MARCO expression on myeloid-derived suppressor cells is essential for their differentiation and immunosuppression

Abstract

Myeloid-derived suppressor cells (MDSCs) significantly contribute to the immunosuppressive tumor microenvironment (TME), and targeted inhibition of MDSCs is a potential therapeutic strategy against cancer. Here, we identify macrophage receptor with collagenous structure (MARCO) as a critical regulator of MDSC differentiation and immunosuppression in breast cancer. The present study demonstrates that MARCO is expressed on MDSCs, and breast tumor-derived exosomes (TDEs) enriched with macrophage migration inhibitory factor (MIF) promote MDSC differentiation and amplify immunosuppressive activity by up-regulating MARCO. Genetic ablation of MARCO in a murine breast cancer model attenuated tumor growth, accompanied by reduced monocytic MDSCs (M-MDSCs) and total tumor-associated macrophages (TAMs), along with enhanced infiltration of CD8⁺ T cells and natural killer (NK) cells. Furthermore, we developed a specific MARCO down-regulation-promoting monoclonal antibody that impeded TDE-induced MDSC differentiation and immunosuppression. In vivo, MARCO down-regulating antibody suppressed tumor growth and reprogrammed the TME by diminishing immunosuppressive MDSCs and TAMs and revitalizing CD8⁺ T cells and NK cells. Strikingly, combining the MARCO down-regulating antibody with PD-1 blockade synergistically enhanced anti-tumor efficacy. This work establishes MARCO as a key regulator of MDSC-mediated immunosuppression and presents a compelling case for the inclusion of MARCO as a therapeutic target in cancer immunotherapy.

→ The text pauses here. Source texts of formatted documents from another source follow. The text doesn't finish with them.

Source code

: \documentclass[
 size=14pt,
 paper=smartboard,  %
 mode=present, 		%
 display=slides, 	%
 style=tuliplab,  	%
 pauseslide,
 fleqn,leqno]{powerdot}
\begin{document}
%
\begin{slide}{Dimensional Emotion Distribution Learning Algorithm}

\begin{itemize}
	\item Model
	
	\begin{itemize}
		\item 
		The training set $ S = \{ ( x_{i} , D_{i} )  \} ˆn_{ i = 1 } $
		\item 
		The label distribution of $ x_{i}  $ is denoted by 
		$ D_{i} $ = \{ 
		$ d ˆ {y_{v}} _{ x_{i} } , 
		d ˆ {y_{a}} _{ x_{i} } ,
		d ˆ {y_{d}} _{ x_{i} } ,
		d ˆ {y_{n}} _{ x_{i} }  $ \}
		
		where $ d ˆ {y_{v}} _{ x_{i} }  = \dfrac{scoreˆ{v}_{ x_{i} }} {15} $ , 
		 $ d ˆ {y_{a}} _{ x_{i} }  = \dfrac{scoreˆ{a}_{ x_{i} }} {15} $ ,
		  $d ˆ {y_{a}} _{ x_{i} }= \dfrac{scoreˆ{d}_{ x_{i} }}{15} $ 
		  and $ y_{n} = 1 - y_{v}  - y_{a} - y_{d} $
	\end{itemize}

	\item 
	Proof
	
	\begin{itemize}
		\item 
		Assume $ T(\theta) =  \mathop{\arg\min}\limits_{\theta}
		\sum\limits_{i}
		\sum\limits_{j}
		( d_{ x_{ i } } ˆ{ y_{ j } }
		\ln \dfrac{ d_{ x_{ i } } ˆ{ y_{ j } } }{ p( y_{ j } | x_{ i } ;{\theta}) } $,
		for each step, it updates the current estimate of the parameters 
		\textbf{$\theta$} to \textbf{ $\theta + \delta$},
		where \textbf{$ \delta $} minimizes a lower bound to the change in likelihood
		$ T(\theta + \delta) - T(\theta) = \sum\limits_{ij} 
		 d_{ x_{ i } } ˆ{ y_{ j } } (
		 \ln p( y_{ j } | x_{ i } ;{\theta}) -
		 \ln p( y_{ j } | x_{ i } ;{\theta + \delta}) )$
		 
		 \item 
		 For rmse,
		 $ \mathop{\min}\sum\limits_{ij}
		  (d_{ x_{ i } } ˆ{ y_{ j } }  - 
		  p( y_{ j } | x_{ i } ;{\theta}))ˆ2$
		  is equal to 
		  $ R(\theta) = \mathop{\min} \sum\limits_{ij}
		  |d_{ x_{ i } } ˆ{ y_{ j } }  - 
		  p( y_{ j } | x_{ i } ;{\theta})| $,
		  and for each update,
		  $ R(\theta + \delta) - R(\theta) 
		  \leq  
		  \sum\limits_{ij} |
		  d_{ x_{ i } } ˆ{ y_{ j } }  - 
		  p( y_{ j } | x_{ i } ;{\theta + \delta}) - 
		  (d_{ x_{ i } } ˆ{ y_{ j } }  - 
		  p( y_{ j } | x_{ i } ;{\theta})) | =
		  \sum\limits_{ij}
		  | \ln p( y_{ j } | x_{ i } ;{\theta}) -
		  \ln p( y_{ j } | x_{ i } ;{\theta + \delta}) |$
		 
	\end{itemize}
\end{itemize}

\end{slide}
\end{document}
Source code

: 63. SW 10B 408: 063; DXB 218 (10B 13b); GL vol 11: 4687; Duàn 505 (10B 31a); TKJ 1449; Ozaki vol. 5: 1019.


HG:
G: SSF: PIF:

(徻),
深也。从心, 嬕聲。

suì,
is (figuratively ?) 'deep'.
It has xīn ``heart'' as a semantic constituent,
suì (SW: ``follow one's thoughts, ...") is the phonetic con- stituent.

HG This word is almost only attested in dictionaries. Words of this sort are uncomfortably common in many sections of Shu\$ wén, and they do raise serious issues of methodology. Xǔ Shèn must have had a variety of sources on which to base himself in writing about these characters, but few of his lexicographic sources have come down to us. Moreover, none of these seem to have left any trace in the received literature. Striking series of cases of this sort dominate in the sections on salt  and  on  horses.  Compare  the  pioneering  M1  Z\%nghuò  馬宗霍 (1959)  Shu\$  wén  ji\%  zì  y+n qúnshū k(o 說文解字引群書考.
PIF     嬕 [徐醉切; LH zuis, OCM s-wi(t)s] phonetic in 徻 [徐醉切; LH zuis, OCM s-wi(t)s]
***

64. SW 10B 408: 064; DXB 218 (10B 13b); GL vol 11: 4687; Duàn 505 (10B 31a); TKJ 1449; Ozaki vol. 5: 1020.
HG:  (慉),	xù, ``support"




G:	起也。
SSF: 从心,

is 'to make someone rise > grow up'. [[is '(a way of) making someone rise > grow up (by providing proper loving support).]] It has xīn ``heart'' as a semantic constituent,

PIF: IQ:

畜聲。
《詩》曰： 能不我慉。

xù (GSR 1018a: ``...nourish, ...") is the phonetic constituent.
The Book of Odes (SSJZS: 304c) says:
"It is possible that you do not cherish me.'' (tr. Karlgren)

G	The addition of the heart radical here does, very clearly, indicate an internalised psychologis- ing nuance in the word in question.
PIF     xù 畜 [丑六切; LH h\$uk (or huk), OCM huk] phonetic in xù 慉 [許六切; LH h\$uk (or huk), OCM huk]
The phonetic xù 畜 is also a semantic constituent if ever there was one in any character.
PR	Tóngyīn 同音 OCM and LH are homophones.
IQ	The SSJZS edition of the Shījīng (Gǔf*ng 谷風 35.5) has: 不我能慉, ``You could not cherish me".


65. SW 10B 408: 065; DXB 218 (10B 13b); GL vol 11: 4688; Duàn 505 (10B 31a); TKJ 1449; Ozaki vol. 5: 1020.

Fig. 1. TDE induces MARCO expression and promotes MDSC differentiation.

A Flow cytometric analysis of MARCO, Arg-1, and CD206 expression on cytokine-induced murine bone marrow cells. (M1: M-CSF + LPS + IFN-γ; M2: M-CSF + IL4 + IL10; MDSC: GM-CSF + IL6). B–D MDSC proportion, MDSC MARCO expression, and MDSC Arg-1 expression on murine bone marrow cells treated with E0771 tumor-sup or TDEs. E M-MDSC and G-MDSC proportion. Murine BM cells treated with E0771 tumor-sup or TDE. F Representative flow cytometry figure of MDSC subgroups. G Human PBMC cells were treated with different concentrations of MDA-MMB-231 TDE. Then, the MDSC proportion was detected. H Representative flow cytometry figure of MDSC proportion. I MARCO expression on human TDE-induced MDSC. Data are presented as mean ± SD with a CI of 95% from three biological replicates (individual data points overlaid), and the entire study was independently repeated at least three times. p < 0.05 by one-way ANOVA with Tukey’s multiple comparisons test. *p < 0.05, **p < 0.01, ***p < 0.001, ****p < 0.001.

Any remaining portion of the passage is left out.